The status of gesture in cognitive-functional models of grammar
Everyday language use involves not only written and spoken but also gestured forms of expression. Nevertheless, most current models of linguistic structure do not account for speakers’ bodily behaviors. This dissertation contributes to filling this gap by addressing the potential status of manual gestures in two specific frameworks: Functional Discourse Grammar and Cognitive Grammar. A theoretical assessment shows that the former is propitious for modeling the relation between gesture and speech from a formal and discourse-interactional point of view, whereas the latter reveals a close connection between gesture and conceptualization.

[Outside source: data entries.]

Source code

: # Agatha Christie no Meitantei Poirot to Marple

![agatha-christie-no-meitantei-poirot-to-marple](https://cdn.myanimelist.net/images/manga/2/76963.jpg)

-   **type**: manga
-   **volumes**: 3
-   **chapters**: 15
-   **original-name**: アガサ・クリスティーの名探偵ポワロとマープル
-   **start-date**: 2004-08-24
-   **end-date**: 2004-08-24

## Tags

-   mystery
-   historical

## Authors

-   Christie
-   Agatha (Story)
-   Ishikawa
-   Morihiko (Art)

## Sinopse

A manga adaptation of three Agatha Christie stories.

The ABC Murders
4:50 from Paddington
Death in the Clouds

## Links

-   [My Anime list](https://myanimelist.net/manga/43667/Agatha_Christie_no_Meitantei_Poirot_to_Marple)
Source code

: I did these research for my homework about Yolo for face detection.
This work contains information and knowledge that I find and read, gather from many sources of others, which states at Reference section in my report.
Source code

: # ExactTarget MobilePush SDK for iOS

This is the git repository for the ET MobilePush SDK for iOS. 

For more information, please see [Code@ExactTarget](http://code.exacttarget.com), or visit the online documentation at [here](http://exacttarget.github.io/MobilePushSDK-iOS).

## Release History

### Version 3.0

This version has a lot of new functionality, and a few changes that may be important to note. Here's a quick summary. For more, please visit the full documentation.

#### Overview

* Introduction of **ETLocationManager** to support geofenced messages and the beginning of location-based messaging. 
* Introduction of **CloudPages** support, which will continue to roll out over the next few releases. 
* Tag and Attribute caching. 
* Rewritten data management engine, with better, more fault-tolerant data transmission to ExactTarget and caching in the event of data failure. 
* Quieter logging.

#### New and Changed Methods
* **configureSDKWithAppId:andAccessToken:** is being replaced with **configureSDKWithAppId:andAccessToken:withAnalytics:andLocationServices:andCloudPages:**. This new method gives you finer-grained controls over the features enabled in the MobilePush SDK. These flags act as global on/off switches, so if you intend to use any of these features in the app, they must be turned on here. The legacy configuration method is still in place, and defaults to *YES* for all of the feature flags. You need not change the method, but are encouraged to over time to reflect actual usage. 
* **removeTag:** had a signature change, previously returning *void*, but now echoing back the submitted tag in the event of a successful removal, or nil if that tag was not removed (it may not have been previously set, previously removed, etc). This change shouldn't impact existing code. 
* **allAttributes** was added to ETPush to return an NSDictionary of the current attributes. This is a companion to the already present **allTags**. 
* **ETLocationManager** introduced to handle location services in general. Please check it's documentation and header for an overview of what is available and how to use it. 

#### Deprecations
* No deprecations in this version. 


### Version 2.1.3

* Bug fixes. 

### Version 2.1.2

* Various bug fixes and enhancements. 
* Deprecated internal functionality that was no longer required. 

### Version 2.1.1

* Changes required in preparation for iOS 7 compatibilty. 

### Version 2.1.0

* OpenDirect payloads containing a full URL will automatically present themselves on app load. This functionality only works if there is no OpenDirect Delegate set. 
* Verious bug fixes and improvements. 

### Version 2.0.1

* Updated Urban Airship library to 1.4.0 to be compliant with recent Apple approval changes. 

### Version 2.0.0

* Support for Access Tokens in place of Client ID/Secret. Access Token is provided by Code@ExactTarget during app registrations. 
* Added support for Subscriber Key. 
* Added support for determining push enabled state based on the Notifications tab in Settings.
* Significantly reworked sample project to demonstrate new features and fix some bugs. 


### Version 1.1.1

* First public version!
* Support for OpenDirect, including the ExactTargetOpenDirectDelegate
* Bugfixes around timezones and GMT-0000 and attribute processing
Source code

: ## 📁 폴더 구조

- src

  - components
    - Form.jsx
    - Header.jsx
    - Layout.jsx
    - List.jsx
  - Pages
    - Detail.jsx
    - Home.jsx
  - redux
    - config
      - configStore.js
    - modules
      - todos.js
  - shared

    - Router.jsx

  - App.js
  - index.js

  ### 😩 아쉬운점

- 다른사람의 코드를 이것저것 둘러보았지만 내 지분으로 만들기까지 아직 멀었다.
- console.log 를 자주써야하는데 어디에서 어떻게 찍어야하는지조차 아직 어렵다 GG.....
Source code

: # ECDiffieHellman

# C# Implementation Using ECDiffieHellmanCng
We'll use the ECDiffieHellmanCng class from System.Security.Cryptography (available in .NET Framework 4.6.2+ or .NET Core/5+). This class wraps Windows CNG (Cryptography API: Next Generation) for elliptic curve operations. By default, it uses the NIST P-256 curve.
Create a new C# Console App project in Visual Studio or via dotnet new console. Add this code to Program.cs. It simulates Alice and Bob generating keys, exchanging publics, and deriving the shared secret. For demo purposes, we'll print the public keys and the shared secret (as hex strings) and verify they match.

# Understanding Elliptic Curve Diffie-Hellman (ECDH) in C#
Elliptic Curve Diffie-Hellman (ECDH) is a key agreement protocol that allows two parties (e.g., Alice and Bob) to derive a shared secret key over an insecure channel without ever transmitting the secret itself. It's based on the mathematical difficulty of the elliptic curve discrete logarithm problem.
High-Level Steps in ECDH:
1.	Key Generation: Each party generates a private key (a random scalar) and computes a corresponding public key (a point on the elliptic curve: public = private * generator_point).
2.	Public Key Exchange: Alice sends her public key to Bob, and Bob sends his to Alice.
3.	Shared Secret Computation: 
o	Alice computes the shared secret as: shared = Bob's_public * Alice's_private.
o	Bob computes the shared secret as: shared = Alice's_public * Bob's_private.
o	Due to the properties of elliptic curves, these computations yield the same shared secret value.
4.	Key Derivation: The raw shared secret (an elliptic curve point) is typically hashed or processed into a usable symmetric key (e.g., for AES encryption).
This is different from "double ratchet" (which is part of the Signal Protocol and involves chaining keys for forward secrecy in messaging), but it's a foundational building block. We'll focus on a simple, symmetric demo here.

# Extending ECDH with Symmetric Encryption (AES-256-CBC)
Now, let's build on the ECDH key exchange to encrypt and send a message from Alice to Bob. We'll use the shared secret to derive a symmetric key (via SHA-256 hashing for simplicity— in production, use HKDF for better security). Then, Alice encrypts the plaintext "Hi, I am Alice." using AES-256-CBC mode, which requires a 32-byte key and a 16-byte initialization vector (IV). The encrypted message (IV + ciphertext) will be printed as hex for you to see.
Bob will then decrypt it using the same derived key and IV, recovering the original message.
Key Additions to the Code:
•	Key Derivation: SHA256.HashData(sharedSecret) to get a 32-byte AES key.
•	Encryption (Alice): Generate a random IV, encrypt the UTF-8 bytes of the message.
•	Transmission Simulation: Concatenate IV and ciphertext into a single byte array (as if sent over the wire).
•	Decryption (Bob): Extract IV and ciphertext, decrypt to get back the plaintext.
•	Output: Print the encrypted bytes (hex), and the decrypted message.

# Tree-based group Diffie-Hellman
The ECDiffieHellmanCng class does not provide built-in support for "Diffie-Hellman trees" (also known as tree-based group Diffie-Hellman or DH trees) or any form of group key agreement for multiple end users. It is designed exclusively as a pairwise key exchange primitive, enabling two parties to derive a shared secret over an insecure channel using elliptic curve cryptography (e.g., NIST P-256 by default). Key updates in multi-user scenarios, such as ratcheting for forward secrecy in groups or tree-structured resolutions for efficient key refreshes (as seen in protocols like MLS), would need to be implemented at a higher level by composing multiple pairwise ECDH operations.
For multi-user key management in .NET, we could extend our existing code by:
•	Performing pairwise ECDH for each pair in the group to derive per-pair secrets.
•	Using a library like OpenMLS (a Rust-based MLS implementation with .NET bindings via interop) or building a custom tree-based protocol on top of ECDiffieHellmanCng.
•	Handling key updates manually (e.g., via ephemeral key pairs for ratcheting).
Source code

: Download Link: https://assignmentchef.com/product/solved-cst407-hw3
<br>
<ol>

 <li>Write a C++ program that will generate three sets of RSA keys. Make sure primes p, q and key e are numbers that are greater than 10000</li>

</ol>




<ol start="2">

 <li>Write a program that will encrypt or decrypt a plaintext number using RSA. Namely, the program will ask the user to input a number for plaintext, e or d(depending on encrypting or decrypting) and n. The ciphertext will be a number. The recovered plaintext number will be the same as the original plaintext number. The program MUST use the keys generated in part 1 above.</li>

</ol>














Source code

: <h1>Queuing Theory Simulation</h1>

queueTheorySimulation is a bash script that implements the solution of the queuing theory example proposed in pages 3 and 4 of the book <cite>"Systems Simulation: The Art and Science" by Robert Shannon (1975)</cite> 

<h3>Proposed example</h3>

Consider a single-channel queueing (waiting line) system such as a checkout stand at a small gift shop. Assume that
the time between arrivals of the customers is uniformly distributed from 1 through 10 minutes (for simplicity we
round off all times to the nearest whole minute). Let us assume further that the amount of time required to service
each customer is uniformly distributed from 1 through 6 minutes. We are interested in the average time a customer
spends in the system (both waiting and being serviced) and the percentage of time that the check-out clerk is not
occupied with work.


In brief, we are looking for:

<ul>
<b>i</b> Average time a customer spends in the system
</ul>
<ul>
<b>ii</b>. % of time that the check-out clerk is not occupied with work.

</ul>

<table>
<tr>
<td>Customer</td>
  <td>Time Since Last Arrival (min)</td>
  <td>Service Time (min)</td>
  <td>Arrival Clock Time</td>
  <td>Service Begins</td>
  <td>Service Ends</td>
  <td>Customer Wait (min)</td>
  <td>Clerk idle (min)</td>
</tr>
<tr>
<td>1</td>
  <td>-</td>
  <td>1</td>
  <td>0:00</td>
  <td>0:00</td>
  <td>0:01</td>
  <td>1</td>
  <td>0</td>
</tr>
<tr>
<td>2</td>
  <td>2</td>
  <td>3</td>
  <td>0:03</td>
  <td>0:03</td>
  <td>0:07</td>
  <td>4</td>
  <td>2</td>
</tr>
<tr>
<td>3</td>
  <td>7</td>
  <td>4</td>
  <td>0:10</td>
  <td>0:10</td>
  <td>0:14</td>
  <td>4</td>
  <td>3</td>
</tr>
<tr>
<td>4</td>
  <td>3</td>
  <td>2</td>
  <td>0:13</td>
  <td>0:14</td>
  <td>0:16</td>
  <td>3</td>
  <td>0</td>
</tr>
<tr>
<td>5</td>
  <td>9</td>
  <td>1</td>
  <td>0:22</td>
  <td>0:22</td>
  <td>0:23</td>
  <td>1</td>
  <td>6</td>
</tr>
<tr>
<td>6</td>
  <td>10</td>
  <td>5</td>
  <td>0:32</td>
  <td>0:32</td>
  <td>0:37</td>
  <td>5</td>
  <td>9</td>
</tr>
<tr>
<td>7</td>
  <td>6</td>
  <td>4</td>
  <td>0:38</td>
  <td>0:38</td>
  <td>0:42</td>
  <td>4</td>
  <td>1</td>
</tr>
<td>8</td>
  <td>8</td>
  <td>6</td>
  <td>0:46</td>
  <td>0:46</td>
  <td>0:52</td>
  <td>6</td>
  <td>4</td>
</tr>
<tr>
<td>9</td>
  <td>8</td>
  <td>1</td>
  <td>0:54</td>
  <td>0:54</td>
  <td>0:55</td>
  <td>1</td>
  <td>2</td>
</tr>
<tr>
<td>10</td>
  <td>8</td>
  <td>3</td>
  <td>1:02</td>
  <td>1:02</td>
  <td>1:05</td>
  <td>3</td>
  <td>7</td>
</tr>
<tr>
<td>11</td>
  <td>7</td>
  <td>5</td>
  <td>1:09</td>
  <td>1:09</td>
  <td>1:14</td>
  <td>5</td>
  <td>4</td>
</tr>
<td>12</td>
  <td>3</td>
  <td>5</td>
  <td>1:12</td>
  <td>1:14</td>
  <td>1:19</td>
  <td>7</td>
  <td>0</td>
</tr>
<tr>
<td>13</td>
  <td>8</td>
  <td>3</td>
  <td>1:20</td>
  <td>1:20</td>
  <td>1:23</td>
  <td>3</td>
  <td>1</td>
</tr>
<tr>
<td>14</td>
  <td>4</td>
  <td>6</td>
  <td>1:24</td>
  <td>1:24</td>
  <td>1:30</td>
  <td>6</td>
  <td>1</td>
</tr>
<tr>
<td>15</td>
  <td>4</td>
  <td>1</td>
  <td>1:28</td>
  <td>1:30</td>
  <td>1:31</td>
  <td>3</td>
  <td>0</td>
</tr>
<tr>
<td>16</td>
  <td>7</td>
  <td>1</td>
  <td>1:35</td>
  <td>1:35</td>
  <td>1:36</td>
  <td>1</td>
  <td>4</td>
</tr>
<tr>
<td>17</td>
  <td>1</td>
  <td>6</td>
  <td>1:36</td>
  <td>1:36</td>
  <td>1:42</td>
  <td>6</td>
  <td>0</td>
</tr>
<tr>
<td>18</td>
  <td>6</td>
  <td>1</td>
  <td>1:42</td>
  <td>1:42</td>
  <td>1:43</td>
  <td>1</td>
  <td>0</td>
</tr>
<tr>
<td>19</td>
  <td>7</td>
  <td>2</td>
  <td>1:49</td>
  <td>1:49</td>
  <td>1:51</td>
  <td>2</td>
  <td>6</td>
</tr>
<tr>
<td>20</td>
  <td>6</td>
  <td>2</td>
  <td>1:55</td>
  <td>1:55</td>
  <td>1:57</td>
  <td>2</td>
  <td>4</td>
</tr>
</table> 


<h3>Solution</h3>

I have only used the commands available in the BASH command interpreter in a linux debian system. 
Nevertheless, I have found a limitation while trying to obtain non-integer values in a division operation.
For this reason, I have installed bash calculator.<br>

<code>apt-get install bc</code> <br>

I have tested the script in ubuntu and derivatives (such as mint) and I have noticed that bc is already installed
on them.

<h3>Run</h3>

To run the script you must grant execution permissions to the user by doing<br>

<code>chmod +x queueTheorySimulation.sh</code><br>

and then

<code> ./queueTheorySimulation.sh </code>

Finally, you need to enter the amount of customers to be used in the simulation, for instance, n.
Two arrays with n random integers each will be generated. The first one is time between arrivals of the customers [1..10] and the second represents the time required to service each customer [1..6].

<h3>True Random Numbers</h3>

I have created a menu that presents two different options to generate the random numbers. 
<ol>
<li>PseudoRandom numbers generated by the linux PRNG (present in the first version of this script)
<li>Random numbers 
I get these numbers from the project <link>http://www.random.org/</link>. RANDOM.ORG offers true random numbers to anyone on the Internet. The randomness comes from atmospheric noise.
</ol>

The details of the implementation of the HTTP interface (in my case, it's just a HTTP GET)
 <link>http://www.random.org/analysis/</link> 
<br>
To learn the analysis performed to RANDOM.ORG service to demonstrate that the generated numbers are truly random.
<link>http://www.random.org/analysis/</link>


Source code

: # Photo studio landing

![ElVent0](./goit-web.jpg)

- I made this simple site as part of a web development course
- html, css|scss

In addition, the dissertation reports on a series of web-based and corpus-based experiments which address the challenges that come along with a multimodal view on grammar. A first, exploratory study shows how the functional complexity of manual gestures can be mapped out using statistical techniques. A second study reveals that the functional interpretation of manual gestures depends only moderately on the accompanied speech. Third, the function of a gesture is shown to be largely predictable on the basis of a small number of form features. In addition, a corpus-based analysis reveals that expressions spoken with, versus without, gestures are characterized by distinct distributions of word types. Drawing on these theoretical and empirical insights, the final section of the dissertation provides parallel analyses of various spoken-gestured utterances, using Functional Discourse Grammar and Cognitive Grammar as points of departure.